## What to do
In the entries below, find the line with "La fourche Istanbul" and the line with "- amélioré la". Print those two and everything between them exactly, and nothing else.

● ● ● ● ●

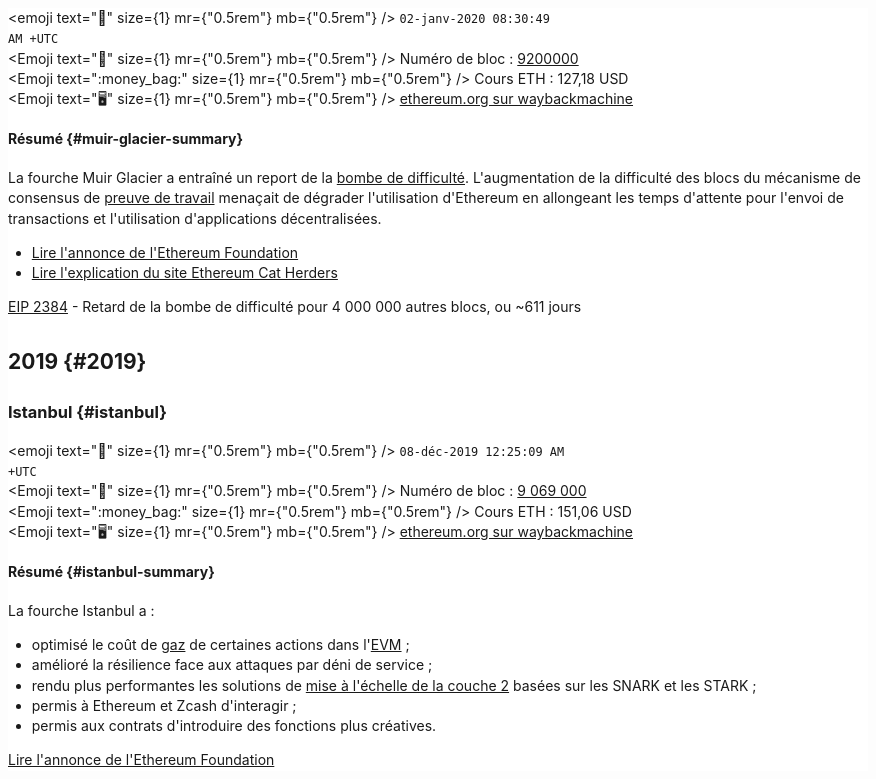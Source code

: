 <emoji text=":calendar:" size={1} mr={"0.5rem"} mb={"0.5rem"} /> <code>02-janv-2020 08:30:49 AM +UTC</code><br /> <Emoji text=":bricks:" size={1} mr={"0.5rem"} mb={"0.5rem"} /> Numéro de bloc : <a href="https://etherscan.io/block/9200000">9200000</a><br /> <Emoji text=":money_bag:" size={1} mr={"0.5rem"} mb={"0.5rem"} /> Cours ETH : 127,18 USD<br /> <Emoji text=":desktop_computer:" size={1} mr={"0.5rem"} mb={"0.5rem"} /> <a href="https://web.archive.org/web/20200103093618/https://ethereum.org/">ethereum.org sur waybackmachine</a>

#### Résumé {#muir-glacier-summary}

La fourche Muir Glacier a entraîné un report de la [bombe de difficulté](/glossary/#difficulty-bomb). L'augmentation de la difficulté des blocs du mécanisme de consensus de [preuve de travail](/developers/docs/consensus-mechanisms/pow/) menaçait de dégrader l'utilisation d'Ethereum en allongeant les temps d'attente pour l'envoi de transactions et l'utilisation d'applications décentralisées.

- [Lire l'annonce de l'Ethereum Foundation](https://blog.ethereum.org/2019/12/23/ethereum-muir-glacier-upgrade-announcement/)
- [Lire l'explication du site Ethereum Cat Herders](https://medium.com/ethereum-cat-herders/ethereum-muir-glacier-upgrade-89b8cea5a210)

<ExpandableCard title="Les EIP de Muir Glacier" contentPreview="Official improvements included in this fork.">

<a href="https://eips.ethereum.org/EIPS/eip-2384">EIP 2384</a> - Retard de la bombe de difficulté pour 4 000 000 autres blocs, ou ~611 jours

</ExpandableCard>

<Divider />

## 2019 {#2019}

### Istanbul {#istanbul}

<emoji text=":calendar:" size={1} mr={"0.5rem"} mb={"0.5rem"} /> <code>08-déc-2019 12:25:09 AM +UTC</code><br /> <Emoji text=":bricks:" size={1} mr={"0.5rem"} mb={"0.5rem"} /> Numéro de bloc : <a href="https://etherscan.io/block/9069000">9 069 000</a><br /> <Emoji text=":money_bag:" size={1} mr={"0.5rem"} mb={"0.5rem"} /> Cours ETH : 151,06 USD<br /> <Emoji text=":desktop_computer:" size={1} mr={"0.5rem"} mb={"0.5rem"} /> <a href="https://web.archive.org/web/20191216101254if*/https://ethereum.org/">ethereum.org sur waybackmachine</a>

#### Résumé {#istanbul-summary}

La fourche Istanbul a :

- optimisé le coût de [gaz](/glossary/#gas) de certaines actions dans l'[EVM](/developers/docs/ethereum-stack/#ethereum-virtual-machine) ;
- amélioré la résilience face aux attaques par déni de service ;
- rendu plus performantes les solutions de [mise à l'échelle de la couche 2](/developers/docs/scaling/#layer-2-scaling) basées sur les SNARK et les STARK ;
- permis à Ethereum et Zcash d'interagir ;
- permis aux contrats d'introduire des fonctions plus créatives.

[Lire l'annonce de l'Ethereum Foundation](https://blog.ethereum.org/2019/11/20/ethereum-istanbul-upgrade-announcement/)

● ● ● ● ●

## Solution to the problem
La fourche Istanbul a :

- optimisé le coût de [gaz](/glossary/#gas) de certaines actions dans l'[EVM](/developers/docs/ethereum-stack/#ethereum-virtual-machine) ;
- amélioré la résilience face aux attaques par déni de service ;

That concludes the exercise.